Но во всем его чтении было что-то особенное, что сразу приковало мое внимание: через все слова тянулась одна интонация, или может быть, точнее — ощущение? — ощущение беды, и это было бы грандиозно, если бы это было  и с п о л н е н и е, если бы оно не казалось таким правдивым, словно стихи великого поэта только повод для того, чтобы высказать  с в о ю  б е д у, свою, и только, не Шекспира, не Отелло…

Такое могло быть и у Раскольникова, и у безрукого инвалида, и у отца, похоронившего дочь, — это не было  и с к у с с т в о, это была  п р а в д а  ж и з н и, а она неповторима на сцене: изменись она, и завтра все сыгранное тобой сегодня будет фальшиво и карикатурно, не переживет повторения, как фальшиво переживание человека, забывшего сняться с трагическим лицом у гроба жены и делающего это перед фотографом на второй день после похорон…

Он замолк, последние слова еще тихо уходили по рядам в дальние углы зала и там забивались в щели, а я тихо вышел из-за перегородки и встал за его спиной.
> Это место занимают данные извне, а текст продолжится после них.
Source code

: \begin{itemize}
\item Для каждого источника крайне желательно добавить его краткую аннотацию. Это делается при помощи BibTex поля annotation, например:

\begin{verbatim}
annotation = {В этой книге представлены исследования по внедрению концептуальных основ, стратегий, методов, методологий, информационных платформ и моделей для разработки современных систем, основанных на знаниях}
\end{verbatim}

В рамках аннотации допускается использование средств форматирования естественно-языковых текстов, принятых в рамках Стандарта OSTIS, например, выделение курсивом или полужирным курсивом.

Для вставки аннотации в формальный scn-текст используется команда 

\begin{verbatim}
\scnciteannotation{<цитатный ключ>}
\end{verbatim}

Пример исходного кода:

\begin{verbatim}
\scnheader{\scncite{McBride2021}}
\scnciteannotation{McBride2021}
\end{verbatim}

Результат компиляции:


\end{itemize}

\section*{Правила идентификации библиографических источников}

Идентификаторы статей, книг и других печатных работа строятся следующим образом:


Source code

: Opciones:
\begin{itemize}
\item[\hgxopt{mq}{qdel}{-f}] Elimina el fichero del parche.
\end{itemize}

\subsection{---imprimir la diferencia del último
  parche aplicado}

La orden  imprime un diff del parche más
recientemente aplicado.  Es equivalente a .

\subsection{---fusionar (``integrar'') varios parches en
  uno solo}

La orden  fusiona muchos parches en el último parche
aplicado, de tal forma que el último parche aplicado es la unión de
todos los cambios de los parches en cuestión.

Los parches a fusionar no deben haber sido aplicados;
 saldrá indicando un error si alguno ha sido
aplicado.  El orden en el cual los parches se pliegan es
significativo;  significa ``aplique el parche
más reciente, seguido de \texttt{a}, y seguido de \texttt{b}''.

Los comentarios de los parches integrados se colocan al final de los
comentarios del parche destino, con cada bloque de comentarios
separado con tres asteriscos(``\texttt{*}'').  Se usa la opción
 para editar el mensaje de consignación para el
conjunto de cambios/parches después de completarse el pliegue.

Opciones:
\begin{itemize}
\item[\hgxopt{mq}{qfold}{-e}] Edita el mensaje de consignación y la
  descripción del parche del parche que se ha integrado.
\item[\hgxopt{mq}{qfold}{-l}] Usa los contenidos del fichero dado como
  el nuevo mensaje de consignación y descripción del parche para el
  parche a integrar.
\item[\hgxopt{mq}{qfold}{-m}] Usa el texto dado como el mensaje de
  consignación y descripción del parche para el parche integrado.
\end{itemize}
Я пугаюсь, когда меня кто-то, шутя, резко окликает сзади, поэтому и себя отучил от этой дурацкой привычки. Я тихо кашлянул. Он даже не вздрогнул — армейская закалка! — а тихо спросил:

— Кто здесь?

Спросил тихо и нараспев.

— Кто же еще может быть, с-свои! — мое волнение от всего случившегося неуклюже пробралось сквозь буквы слов.

— П-по шее п-получить хочешь? — спросил он.

— Я с-случайно п-подслушал! — у меня зуб на зуб не попадал.

Он засмеялся и опять нараспев, чтобы не заикаться, сказал:

— Не за подслушивание, а за передразнивание!

— Замерз я п-просто, Павел Андреевич!

— Ты решил, что я спятил?

— Конечно. Стоит Павел Андреевич и вместо того, чтобы петь — читает. Ясно, что спятил…

— Врешь ты все. Не думал ты так… Сигареты есть?

Казалось, он был рад моему вторжению. И я рад был встрече с ним, такой неофициальной и таинственной.

Мы пошли за дощатую перегородку, где до того сидел я, угостились моими сигаретами — он не курил! Раньше не курил!

Он размотал шарф, повязанный на шее, опустил воротник демисезонного пальто — здорово был закален, и уральские морозы мало волновали его, что тоже подчеркивало его незаурядность.

И он начал говорить. Я не просил его, он сам захотел поделиться своим горем. Он рассказал, что у него плохо с горлом, или со связками, плохо давно. Несколько раз, несколько лет назад было совсем плохо, потом полегчало. Врачи придумали какое-то в высшей степени латинское название, а как от него избавляться — еще не придумали, но за всеми его словами, за всеми цитатами из разговоров его врачей угадывался страх — не та ли это болезнь, что мы боимся даже называть и понимаем друг друга, как только говорим: да, да, у него  э т о… Тем более, что врачи давно грозили ему возможной операцией…

— А что, если не делать операции? — спросил я.